An abandoned Rennaisance Faire site near Fredericksburg, Virginia (Roadtrippers.com).
“Wiccan, as well as satanic, symbolism was in nearly every gift shop.”
— from a Yelp.com review of the Georgia Rennaisance Faire, quoted in Well Met (237).
Rachel Lee Rubin’s Well Met: Renaissance Faires and the American Counterculture is, obviously, not about contemporary Paganism, but the two topics cross paths occasionally, as the quote above shows. Reading made me think once again that most studies of Paganism in the United States, at least, tend to shy away from class issues, although gender issues are plowed through in all directions.
Yes, the “redneck Disneyland” description comes from someone in the book. And there is this quote from a participant about Renn Faire visitors as a whole: “The ones who hate their [mundane] jobs wear really great costumes.” When you think of a song like “Take This Job and Shove It,” what social group comes to mind?

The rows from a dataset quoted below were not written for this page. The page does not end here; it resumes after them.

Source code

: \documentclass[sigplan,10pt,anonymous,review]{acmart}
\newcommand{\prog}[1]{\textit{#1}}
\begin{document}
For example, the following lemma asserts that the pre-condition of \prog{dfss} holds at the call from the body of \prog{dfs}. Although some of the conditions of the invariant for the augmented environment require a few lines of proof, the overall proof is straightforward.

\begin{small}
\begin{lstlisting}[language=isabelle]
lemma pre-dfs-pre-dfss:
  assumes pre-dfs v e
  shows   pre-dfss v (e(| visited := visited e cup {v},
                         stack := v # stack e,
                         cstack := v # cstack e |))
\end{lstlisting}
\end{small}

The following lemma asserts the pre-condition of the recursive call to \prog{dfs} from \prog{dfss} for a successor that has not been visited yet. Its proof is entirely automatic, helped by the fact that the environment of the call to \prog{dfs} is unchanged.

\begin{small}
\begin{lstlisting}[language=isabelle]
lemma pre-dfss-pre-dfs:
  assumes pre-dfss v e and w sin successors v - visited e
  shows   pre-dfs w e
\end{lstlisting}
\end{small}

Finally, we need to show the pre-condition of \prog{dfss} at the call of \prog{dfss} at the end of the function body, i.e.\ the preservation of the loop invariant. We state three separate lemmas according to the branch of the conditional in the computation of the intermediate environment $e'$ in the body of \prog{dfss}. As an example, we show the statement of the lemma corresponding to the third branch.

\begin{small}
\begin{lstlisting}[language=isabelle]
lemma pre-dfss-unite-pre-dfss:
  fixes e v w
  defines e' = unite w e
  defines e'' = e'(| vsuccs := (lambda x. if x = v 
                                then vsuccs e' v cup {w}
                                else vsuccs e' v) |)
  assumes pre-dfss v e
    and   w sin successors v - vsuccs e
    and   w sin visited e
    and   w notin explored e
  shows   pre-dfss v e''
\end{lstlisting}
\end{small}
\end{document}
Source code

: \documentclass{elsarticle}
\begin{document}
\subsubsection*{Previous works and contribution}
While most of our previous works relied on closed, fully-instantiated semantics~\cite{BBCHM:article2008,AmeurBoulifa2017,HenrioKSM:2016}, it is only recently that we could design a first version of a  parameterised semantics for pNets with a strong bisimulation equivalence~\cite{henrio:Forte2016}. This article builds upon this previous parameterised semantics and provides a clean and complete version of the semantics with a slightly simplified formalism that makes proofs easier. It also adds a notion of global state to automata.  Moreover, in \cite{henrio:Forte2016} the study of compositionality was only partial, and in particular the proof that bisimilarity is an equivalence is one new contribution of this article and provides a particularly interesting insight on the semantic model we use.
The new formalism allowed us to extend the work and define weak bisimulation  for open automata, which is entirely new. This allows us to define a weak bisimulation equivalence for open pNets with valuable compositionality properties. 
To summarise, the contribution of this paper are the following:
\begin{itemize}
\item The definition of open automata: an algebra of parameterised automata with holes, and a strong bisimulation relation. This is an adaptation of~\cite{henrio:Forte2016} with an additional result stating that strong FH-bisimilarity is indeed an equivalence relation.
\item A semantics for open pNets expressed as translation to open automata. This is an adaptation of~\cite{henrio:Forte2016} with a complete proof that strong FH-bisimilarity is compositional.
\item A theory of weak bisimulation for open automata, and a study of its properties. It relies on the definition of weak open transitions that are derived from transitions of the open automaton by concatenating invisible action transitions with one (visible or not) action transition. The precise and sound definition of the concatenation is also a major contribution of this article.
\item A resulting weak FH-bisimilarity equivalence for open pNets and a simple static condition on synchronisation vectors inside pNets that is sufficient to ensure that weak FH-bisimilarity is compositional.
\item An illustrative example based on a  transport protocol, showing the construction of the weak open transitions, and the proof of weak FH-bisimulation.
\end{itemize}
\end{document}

Rubin traces the Renn Faire phenomenon from one created in the mid-1960s outside Los Angeles as a fundraiser for the left-leaning Pacific Radio network. So that was “countercultural” in the 1960s sense. But it is not the 1960s anymore. Who goes to Renn Faires? The (mostly) white lower-middle and working class, I would say.
Somewhat like the Renn Faires, the Pagan movement in America was mostly birthed by leftish intellectual bohemians (but not totally). Decades later, should the movement still be described that way? I don’t think so. But who is researching this question?
And apparently the “crackpot religion” of Wicca is one of those currently countercultural things to have found a home on the Renn Faire circuit, along with homosexuality and polyamory (216).
At least two questions drive the narrative and analysis of Well Met. One concerns the potential centrality of the Renaissance faire to our understanding of the counterculture in the 1960s and 1970s. Is the faire essential to the story of hippie explorations into communalism, antimodernism, and craft revival, as well as rock and folk music revivals? Rubin gives a resounding, and rather persuasive, yes. Another question that the author specifically poses in her introduction is, “To what concrete personal, political, and cultural uses can a group of Americans put a past that, for the most part, is not their own?” (p. 3). Answers to that question have evolved over the faire’s history.
There is (who knew? not me) a chapter devoted to a subgenre of romance novels set at Renaissance Faires, of which I can say only that that is not as strange as romance novels set in Amish communities, which is another subgenre.